Но этому величию предназначено было сиять еще лишь несколько дней. Заговорщики действовали не в одной Москве, но склонили и новгородцев, старых приверженцев рода Шуйских, действовать против самозванца. Гибель Дмитрия и многих поляков была близка. Поляки приспешили ее собственным безрассудством. Их набралось тогда в Москве около 4 тысяч, и всё это была, по большей части, молодежь, своевольная и жаждущая разгульных удовольствий. Не раз, возвращаясь с веселого пира, вооруженные толпы поляков пробегали ночью по московским улицам с музыкой, плясками и бешеными восклицаниями, не спускали никому встречному, рубили саблями горожан, вытаскивали из колымаг знатных московок и бесчестили среди улиц, вламывались даже в дома и на всяком шагу, пьяные и трезвые, выказывали презрение ко всему русскому. Царь, среди свадебных праздников, не мог всего этого знать, — иначе он не спустил бы полякам, как и прежде, когда, после одной ссоры их с русскими, он вытребовал от них зачинщиков и посадил в тюрьму. Теперь бояре с умыслом не доводили до его сведения неистовств поляков; а между тем народ все более и более убеждался, что царь не истинный Дмитрий и что страшная беда грозит отечеству.

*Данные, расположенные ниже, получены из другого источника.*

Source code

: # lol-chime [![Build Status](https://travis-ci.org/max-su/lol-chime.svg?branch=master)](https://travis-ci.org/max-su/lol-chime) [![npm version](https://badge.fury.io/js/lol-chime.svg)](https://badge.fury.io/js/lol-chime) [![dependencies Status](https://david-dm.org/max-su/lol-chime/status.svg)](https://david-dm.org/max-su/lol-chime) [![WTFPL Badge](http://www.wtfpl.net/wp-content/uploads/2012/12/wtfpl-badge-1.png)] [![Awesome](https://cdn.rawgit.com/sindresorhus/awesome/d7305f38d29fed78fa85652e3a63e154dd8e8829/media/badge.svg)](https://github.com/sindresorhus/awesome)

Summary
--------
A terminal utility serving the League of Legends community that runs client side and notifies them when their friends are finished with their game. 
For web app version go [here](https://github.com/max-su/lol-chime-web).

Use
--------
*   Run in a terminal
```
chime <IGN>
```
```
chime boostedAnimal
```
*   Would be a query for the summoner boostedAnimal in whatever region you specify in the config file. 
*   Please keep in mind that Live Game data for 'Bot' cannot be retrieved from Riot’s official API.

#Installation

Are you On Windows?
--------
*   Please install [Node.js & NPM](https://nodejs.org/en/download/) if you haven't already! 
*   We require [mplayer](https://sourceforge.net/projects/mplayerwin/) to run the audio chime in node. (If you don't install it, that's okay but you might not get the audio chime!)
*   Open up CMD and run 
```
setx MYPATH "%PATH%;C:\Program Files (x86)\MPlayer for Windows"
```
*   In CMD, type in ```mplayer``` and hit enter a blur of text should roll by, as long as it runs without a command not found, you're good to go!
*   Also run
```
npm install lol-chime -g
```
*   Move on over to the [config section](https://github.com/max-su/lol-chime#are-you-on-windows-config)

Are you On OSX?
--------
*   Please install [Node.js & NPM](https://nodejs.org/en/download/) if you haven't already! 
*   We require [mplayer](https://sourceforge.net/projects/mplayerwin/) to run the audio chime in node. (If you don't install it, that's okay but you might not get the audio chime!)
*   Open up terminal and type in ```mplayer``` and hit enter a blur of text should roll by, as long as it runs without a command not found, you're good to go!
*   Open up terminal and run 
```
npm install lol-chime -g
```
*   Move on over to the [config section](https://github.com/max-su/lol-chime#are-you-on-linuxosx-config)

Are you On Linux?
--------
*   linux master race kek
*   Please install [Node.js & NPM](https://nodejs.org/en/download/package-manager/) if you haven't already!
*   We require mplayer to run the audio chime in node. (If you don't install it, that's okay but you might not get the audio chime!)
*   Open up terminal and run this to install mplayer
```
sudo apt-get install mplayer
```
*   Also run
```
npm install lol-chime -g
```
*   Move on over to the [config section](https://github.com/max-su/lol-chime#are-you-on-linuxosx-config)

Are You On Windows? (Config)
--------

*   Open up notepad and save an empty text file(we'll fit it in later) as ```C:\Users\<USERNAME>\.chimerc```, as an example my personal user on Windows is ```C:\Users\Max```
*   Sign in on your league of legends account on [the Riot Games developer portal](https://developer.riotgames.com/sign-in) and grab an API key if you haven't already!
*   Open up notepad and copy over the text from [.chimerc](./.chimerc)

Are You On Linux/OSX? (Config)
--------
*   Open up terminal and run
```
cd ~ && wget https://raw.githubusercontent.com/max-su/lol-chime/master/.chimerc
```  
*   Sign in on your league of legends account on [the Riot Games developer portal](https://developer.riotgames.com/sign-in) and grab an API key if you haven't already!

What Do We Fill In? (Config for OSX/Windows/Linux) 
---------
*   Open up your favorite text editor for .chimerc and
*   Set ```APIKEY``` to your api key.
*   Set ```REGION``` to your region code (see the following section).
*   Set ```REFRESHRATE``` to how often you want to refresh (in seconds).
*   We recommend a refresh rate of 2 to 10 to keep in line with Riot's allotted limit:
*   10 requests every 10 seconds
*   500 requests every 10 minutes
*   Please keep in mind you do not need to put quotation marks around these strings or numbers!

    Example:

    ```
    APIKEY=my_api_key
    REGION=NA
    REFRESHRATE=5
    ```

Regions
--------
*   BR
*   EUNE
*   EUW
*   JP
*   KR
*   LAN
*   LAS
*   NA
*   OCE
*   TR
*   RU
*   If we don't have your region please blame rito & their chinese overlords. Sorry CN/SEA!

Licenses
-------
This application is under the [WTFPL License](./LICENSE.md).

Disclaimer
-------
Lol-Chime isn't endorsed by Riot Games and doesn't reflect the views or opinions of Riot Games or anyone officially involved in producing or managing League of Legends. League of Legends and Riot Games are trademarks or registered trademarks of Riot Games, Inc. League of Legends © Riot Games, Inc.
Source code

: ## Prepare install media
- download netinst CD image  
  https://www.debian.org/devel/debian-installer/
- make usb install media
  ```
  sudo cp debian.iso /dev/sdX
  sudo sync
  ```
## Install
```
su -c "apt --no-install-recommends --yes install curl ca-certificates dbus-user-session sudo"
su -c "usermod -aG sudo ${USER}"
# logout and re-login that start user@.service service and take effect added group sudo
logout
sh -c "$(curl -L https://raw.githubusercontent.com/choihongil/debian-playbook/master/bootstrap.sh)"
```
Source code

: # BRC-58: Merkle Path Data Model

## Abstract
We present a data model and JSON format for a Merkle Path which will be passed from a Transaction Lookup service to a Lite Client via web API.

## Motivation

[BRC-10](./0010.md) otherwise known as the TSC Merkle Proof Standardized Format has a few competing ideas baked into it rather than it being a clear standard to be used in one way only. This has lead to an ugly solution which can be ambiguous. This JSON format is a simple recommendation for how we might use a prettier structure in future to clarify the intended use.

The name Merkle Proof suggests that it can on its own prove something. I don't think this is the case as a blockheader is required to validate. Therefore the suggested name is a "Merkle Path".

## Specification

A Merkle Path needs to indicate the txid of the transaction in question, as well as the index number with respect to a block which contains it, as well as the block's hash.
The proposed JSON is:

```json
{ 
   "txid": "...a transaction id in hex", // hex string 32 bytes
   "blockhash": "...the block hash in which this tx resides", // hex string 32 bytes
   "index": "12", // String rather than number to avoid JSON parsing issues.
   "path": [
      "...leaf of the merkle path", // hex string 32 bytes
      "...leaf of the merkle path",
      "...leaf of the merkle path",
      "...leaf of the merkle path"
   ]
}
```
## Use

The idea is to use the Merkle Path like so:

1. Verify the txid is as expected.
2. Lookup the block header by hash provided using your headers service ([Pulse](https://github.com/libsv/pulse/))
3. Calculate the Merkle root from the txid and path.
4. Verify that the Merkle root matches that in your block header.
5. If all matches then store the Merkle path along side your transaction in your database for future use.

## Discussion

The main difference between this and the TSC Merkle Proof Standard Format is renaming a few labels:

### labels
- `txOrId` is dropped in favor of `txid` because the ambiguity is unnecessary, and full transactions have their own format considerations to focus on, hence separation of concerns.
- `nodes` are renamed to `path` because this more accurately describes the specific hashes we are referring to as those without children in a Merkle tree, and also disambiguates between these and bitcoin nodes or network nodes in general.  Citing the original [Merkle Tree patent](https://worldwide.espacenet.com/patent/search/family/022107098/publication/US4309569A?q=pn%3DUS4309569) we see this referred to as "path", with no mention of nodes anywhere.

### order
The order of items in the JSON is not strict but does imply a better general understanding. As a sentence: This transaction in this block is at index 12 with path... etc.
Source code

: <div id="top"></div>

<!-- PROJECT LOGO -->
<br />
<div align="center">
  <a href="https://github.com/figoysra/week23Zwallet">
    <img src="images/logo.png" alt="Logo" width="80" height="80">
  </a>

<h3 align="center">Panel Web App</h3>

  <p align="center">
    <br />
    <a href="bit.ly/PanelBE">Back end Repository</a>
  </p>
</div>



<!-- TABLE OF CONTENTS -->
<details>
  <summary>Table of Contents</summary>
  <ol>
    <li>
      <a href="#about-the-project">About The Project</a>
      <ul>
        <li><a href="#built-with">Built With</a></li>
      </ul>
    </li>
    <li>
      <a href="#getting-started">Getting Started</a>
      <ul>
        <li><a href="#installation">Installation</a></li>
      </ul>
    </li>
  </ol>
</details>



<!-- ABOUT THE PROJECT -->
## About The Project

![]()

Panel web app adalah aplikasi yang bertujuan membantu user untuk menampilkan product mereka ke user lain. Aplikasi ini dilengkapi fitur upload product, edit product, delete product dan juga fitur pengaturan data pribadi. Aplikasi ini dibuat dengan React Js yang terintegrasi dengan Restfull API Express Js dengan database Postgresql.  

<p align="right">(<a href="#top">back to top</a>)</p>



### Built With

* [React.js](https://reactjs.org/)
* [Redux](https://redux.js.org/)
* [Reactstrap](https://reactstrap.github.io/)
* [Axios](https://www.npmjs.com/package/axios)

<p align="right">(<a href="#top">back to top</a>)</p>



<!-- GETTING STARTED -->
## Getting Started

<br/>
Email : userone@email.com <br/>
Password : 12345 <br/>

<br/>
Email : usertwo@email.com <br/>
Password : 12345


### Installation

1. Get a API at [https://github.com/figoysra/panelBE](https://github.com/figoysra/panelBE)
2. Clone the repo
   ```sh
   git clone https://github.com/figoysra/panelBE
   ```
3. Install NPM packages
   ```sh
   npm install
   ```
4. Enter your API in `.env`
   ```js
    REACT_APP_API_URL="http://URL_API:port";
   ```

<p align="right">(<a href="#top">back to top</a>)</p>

Об этом говорили уже вслух на всех рынках. Немецкие алебардщики, схватив одного из дерзких говорунов, привели во дворец и донесли царю, что москвичи затеяли мятеж. Дмитрий сделался осторожнее, велел своей гвардии быть безотлучно во дворце и приказал допросить возмутителя. Но бояре уверили царя, что виновник болтал дерзкие речи от глупости, в пьяном виде, что и трезвый он умнее не бывает. «Не слушай, царь», говорили они, «лихих наушников, немцев. У тебя ли нет силы для усмирения мятежа, если б его и затеяли?» Знали бояре слабую сторону характера его — самонадеянность и хвастовство неустрашимостью; знали и то, какую важность придает он приверженности к себе простонародья, на которого суд он любил отдавать своих обличителей и заговорщиков: их уверения успокоили Дмитрия, который без этого, может быть, сделал бы попытку к разузнанию тайных сетей, раскинутых на его пагубу, и отвратил бы свою гибель.

117

Дневн. Марины Мнишек, 43. Далее: «Камерфрейлинам также приказано было прислуживать царице. Они весьма грустили, опасаясь вечной неволи, — царь обещал каждой свободу возвратиться в отечество.... 18/8 мая Дмитрий подарил царице шкатулку с дорогими вещами, ценою, как сказывали, в 500,000 рублей, дозволив ей дарить из оной, что кому пожелает. Воеводе же дал 100,000 злотых, велев отослать их в Польшу на уплату долгов. Но прежде, чем успели увезти сию сумму, мы несколько облегчили ее. Сверх того, воевода получил от царя в подарок сани обитые пестрым бархатом; покрывало на них красное, по углам вышитое жемчугом; ковер и одеяло подбиты соболями; крылья и оглобли увиты бархатом, а по местам серебром; у хомута развешено сорок соболей; лошадь запряжена белая; козлы серебром окованы; капор унизан жемчугом. — Царица много вещей из своей шкатулки раздарила родственникам.»